* Task details:
The answer must be every entry below, word for word, with the pictures left out.

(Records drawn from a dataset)

------------------------------

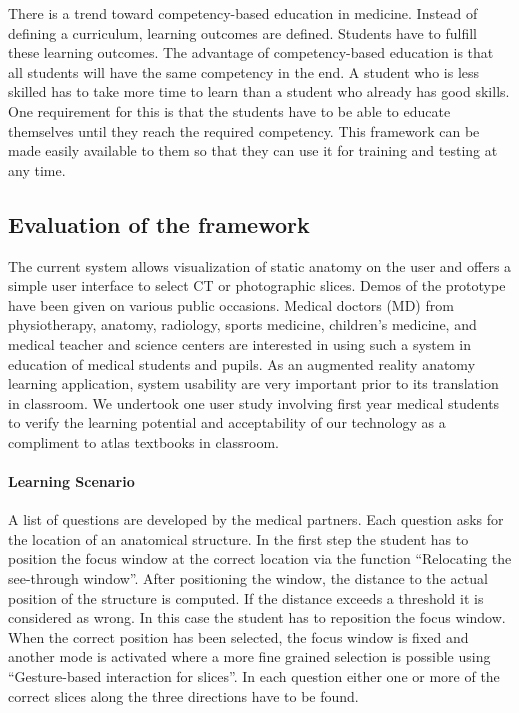 {{{{{There is a trend toward competency-based education in medicine. Instead of defining a curriculum, learning outcomes are defined. Students have to fulfill these learning outcomes. The advantage of competency-based education is that all students will have the same competency in the end. A student who is less skilled has to take more time to learn than a student who already has good skills. One requirement for this is that the students have to be able to educate themselves until they reach the required competency. 
This framework can be made easily available to them so that they can use it for training and testing at any time.
	
\subsection{Evaluation of the framework}
The current system allows visualization of static anatomy on the user and offers a simple user interface to select CT or photographic slices. Demos of the prototype have been given on various public occasions. Medical doctors (MD) from physiotherapy, anatomy, radiology, sports medicine, children's medicine, and medical teacher and science centers are interested in using such a system in education of medical students and pupils. 
As an augmented reality anatomy learning application, system usability are very important prior to its translation in classroom. We undertook one user study involving first year medical students to verify the learning potential and acceptability of our technology as a compliment to atlas textbooks in classroom.

\paragraph{Learning Scenario} A list of questions are developed by the medical partners. Each question asks for the location of an anatomical structure. 
In the first step the student has to position the focus window at the correct location via the function ``Relocating the see-through window''. After positioning the window, the distance to the actual position of the structure is computed. If the distance exceeds a threshold it is considered as wrong. In this case the student has to reposition the focus window. When the correct position has been selected, the focus window is fixed and another mode is activated where a more fine grained selection is possible using ``Gesture-based interaction for slices''. 
In each question either one or more of the correct slices along the three directions have to be found. 

}}}}}
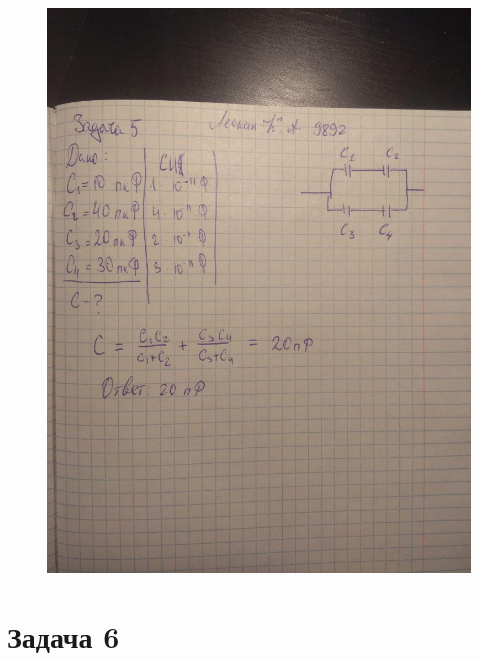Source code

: \documentclass[12pt,a4paper]{article}  %
\begin{document}
	\begin{figure}[hpt!]
		\centering
		\includegraphics[width=1\linewidth]{photo/task5_solution}
	\end{figure}
	
	\section*{Задача 6}
	
\end{document}
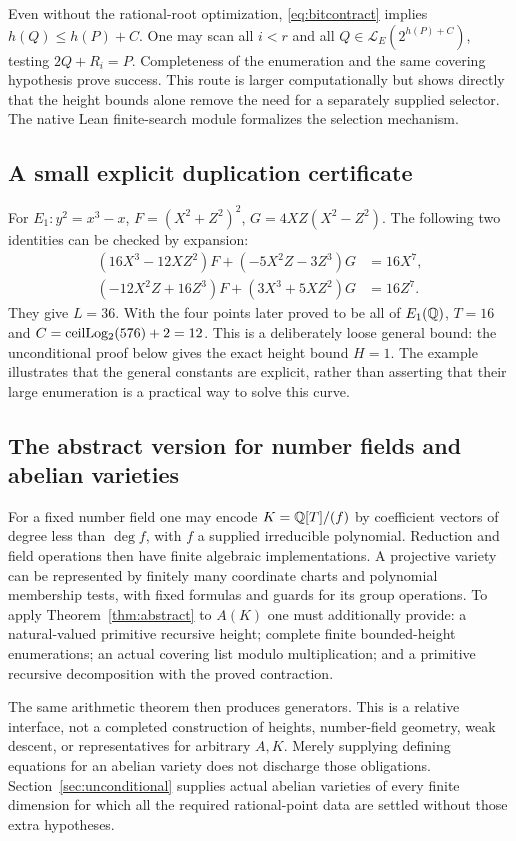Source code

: Even without the rational-root optimization, \eqref{eq:bitcontract}
implies $h(Q)\le h(P)+C$. One may scan all $i<r$ and all
$Q\in\mathcal L_E(2^{h(P)+C})$, testing $2Q+R_i=P$.
Completeness of the enumeration and the same covering hypothesis prove
success. This route is larger computationally but shows directly that
the height bounds alone remove the need for a separately supplied selector.
The native Lean finite-search module formalizes the selection mechanism.

\subsection{A small explicit duplication certificate}

For $E_1:y^2=x^3-x$,
$F=(X^2+Z^2)^2$, $G=4XZ(X^2-Z^2)$. The following two identities
can be checked by expansion:
\[
\begin{split}
 (16X^3-12XZ^2)F+(-5X^2Z-3Z^3)G&=16X^7,\\
 (-12X^2Z+16Z^3)F+(3X^3+5XZ^2)G&=16Z^7.
\end{split}
\tag{5.6}
\]
They give $L=36$. With the four points later proved to be all of $E_1(\mathbb Q)$,
$T=16$ and $C=\operatorname{ceilLog_2}(576)+2=12$. This is a deliberately loose general
bound: the unconditional proof below gives the exact height bound $H=1$.
The example illustrates that the general constants are explicit, rather
than asserting that their large enumeration is a practical way to solve
this curve.

\subsection{The abstract version for number fields and abelian varieties}

For a fixed number field one may encode $K=\mathbb Q[T]/(f)$ by coefficient
vectors of degree less than $\deg f$, with $f$ a supplied irreducible
polynomial. Reduction and field operations then have finite algebraic
implementations. A projective variety can be represented by finitely many
coordinate charts and polynomial membership tests, with fixed formulas
and guards for its group operations. To apply
Theorem~\ref{thm:abstract} to $A(K)$ one must additionally provide:
a natural-valued primitive recursive height; complete finite
bounded-height enumerations; an actual covering list modulo multiplication;
and a primitive recursive decomposition with the proved contraction.

The same arithmetic theorem then produces generators. This is a
relative interface, not a completed construction of heights,
number-field geometry, weak descent, or representatives for arbitrary
$A,K$. Merely supplying defining equations for an abelian variety does
not discharge those obligations. Section~\ref{sec:unconditional} supplies
actual abelian varieties of every finite dimension for which all the
required rational-point data are settled without those extra hypotheses.
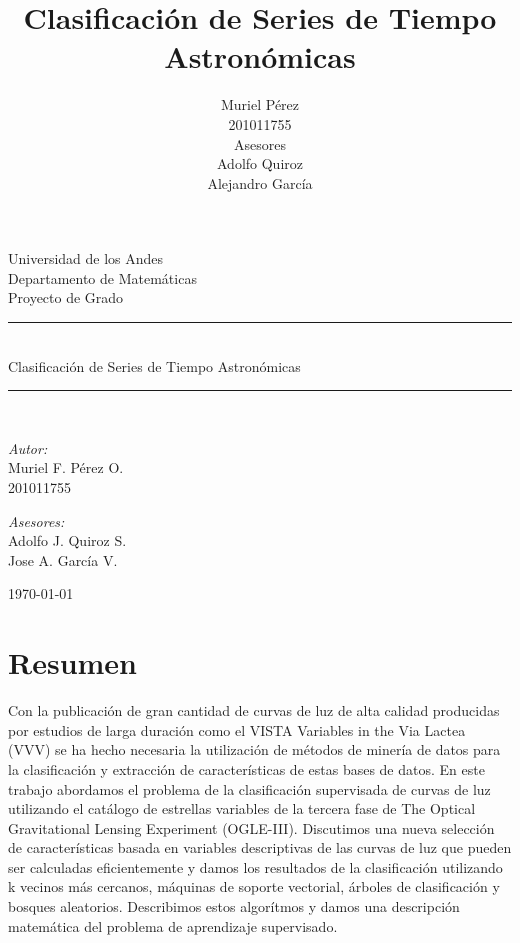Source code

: \documentclass[letterpaper,12pt]{book}
\title{Clasificación de Series de Tiempo Astronómicas}
\author{Muriel Pérez\\ 201011755 \\
  Asesores\\
Adolfo Quiroz \\
Alejandro García}
\newcommand{\HRule}{\rule{\linewidth}{0.5mm}}
\begin{document}
\begin{titlepage}
\begin{center}


\huge Universidad de los Andes\\[1.5cm]

\Large Departamento de Matemáticas\\[1.5cm]

\large Proyecto de Grado\\[0.5cm]

\HRule \\[0.4cm]
{ \Large Clasificación de Series de Tiempo Astronómicas \\[0.4cm] }

\HRule \\[1.5cm]

\noindent
\begin{minipage}[t]{0.4\textwidth}
\begin{flushleft} \large
\emph{Autor:}\\
Muriel F. Pérez O. \\
201011755
\end{flushleft}
\end{minipage}%
\begin{minipage}[t]{0.6\textwidth}
\begin{flushright} \large
\emph{Asesores:} \\
Adolfo J. Quiroz S. \\
Jose A. García V.
\end{flushright}
\end{minipage}

\vfill

{\large \today}

\end{center}
\end{titlepage}
\chapter*{Resumen}

Con la publicación de gran cantidad de curvas de luz de alta calidad producidas por  estudios de larga duración como el  VISTA Variables in the Via Lactea (VVV) se ha hecho necesaria la utilización de métodos de minería de datos para la clasificación y extracción de características de estas bases de datos. En este trabajo abordamos el problema de la clasificación supervisada de curvas de luz utilizando el catálogo de  estrellas variables de la tercera fase de The Optical Gravitational Lensing Experiment (OGLE-III). Discutimos una nueva selección de características basada en variables descriptivas de las curvas de luz que pueden ser calculadas eficientemente y damos los resultados de la clasificación utilizando k vecinos más cercanos, máquinas de soporte vectorial, árboles de clasificación y bosques aleatorios. Describimos estos algorítmos y damos una descripción matemática del problema de aprendizaje supervisado.
\end{document}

------------------------------

* Written answer:
 {{{{{There is a trend toward competency-based education in medicine. Instead of defining a curriculum, learning outcomes are defined. Students have to fulfill these learning outcomes. The advantage of competency-based education is that all students will have the same competency in the end. A student who is less skilled has to take more time to learn than a student who already has good skills. One requirement for this is that the students have to be able to educate themselves until they reach the required competency. 
This framework can be made easily available to them so that they can use it for training and testing at any time.
	
\subsection{Evaluation of the framework}
The current system allows visualization of static anatomy on the user and offers a simple user interface to select CT or photographic slices. Demos of the prototype have been given on various public occasions. Medical doctors (MD) from physiotherapy, anatomy, radiology, sports medicine, children's medicine, and medical teacher and science centers are interested in using such a system in education of medical students and pupils. 
As an augmented reality anatomy learning application, system usability are very important prior to its translation in classroom. We undertook one user study involving first year medical students to verify the learning potential and acceptability of our technology as a compliment to atlas textbooks in classroom.

\paragraph{Learning Scenario} A list of questions are developed by the medical partners. Each question asks for the location of an anatomical structure. 
In the first step the student has to position the focus window at the correct location via the function ``Relocating the see-through window''. After positioning the window, the distance to the actual position of the structure is computed. If the distance exceeds a threshold it is considered as wrong. In this case the student has to reposition the focus window. When the correct position has been selected, the focus window is fixed and another mode is activated where a more fine grained selection is possible using ``Gesture-based interaction for slices''. 
In each question either one or more of the correct slices along the three directions have to be found. 

}}}}}
Source code

: \documentclass[12pt,a4paper]{article}  %
\begin{document}
	\begin{figure}[hpt!]
		\centering
		\includegraphics[width=1\linewidth]{photo/task5_solution}
	\end{figure}
	
	\section*{Задача 6}
	
\end{document}
Source code

: Even without the rational-root optimization, \eqref{eq:bitcontract}
implies $h(Q)\le h(P)+C$. One may scan all $i<r$ and all
$Q\in\mathcal L_E(2^{h(P)+C})$, testing $2Q+R_i=P$.
Completeness of the enumeration and the same covering hypothesis prove
success. This route is larger computationally but shows directly that
the height bounds alone remove the need for a separately supplied selector.
The native Lean finite-search module formalizes the selection mechanism.

\subsection{A small explicit duplication certificate}

For $E_1:y^2=x^3-x$,
$F=(X^2+Z^2)^2$, $G=4XZ(X^2-Z^2)$. The following two identities
can be checked by expansion:
\[
\begin{split}
 (16X^3-12XZ^2)F+(-5X^2Z-3Z^3)G&=16X^7,\\
 (-12X^2Z+16Z^3)F+(3X^3+5XZ^2)G&=16Z^7.
\end{split}
\tag{5.6}
\]
They give $L=36$. With the four points later proved to be all of $E_1(\mathbb Q)$,
$T=16$ and $C=\operatorname{ceilLog_2}(576)+2=12$. This is a deliberately loose general
bound: the unconditional proof below gives the exact height bound $H=1$.
The example illustrates that the general constants are explicit, rather
than asserting that their large enumeration is a practical way to solve
this curve.

\subsection{The abstract version for number fields and abelian varieties}

For a fixed number field one may encode $K=\mathbb Q[T]/(f)$ by coefficient
vectors of degree less than $\deg f$, with $f$ a supplied irreducible
polynomial. Reduction and field operations then have finite algebraic
implementations. A projective variety can be represented by finitely many
coordinate charts and polynomial membership tests, with fixed formulas
and guards for its group operations. To apply
Theorem~\ref{thm:abstract} to $A(K)$ one must additionally provide:
a natural-valued primitive recursive height; complete finite
bounded-height enumerations; an actual covering list modulo multiplication;
and a primitive recursive decomposition with the proved contraction.

The same arithmetic theorem then produces generators. This is a
relative interface, not a completed construction of heights,
number-field geometry, weak descent, or representatives for arbitrary
$A,K$. Merely supplying defining equations for an abelian variety does
not discharge those obligations. Section~\ref{sec:unconditional} supplies
actual abelian varieties of every finite dimension for which all the
required rational-point data are settled without those extra hypotheses.
Source code

: \documentclass[letterpaper,12pt]{book}
\title{Clasificación de Series de Tiempo Astronómicas}
\author{Muriel Pérez\\ 201011755 \\
  Asesores\\
Adolfo Quiroz \\
Alejandro García}
\newcommand{\HRule}{\rule{\linewidth}{0.5mm}}
\begin{document}
\begin{titlepage}
\begin{center}


\huge Universidad de los Andes\\[1.5cm]

\Large Departamento de Matemáticas\\[1.5cm]

\large Proyecto de Grado\\[0.5cm]

\HRule \\[0.4cm]
{ \Large Clasificación de Series de Tiempo Astronómicas \\[0.4cm] }

\HRule \\[1.5cm]

\noindent
\begin{minipage}[t]{0.4\textwidth}
\begin{flushleft} \large
\emph{Autor:}\\
Muriel F. Pérez O. \\
201011755
\end{flushleft}
\end{minipage}%
\begin{minipage}[t]{0.6\textwidth}
\begin{flushright} \large
\emph{Asesores:} \\
Adolfo J. Quiroz S. \\
Jose A. García V.
\end{flushright}
\end{minipage}

\vfill

{\large \today}

\end{center}
\end{titlepage}
\chapter*{Resumen}

Con la publicación de gran cantidad de curvas de luz de alta calidad producidas por  estudios de larga duración como el  VISTA Variables in the Via Lactea (VVV) se ha hecho necesaria la utilización de métodos de minería de datos para la clasificación y extracción de características de estas bases de datos. En este trabajo abordamos el problema de la clasificación supervisada de curvas de luz utilizando el catálogo de  estrellas variables de la tercera fase de The Optical Gravitational Lensing Experiment (OGLE-III). Discutimos una nueva selección de características basada en variables descriptivas de las curvas de luz que pueden ser calculadas eficientemente y damos los resultados de la clasificación utilizando k vecinos más cercanos, máquinas de soporte vectorial, árboles de clasificación y bosques aleatorios. Describimos estos algorítmos y damos una descripción matemática del problema de aprendizaje supervisado.
\end{document}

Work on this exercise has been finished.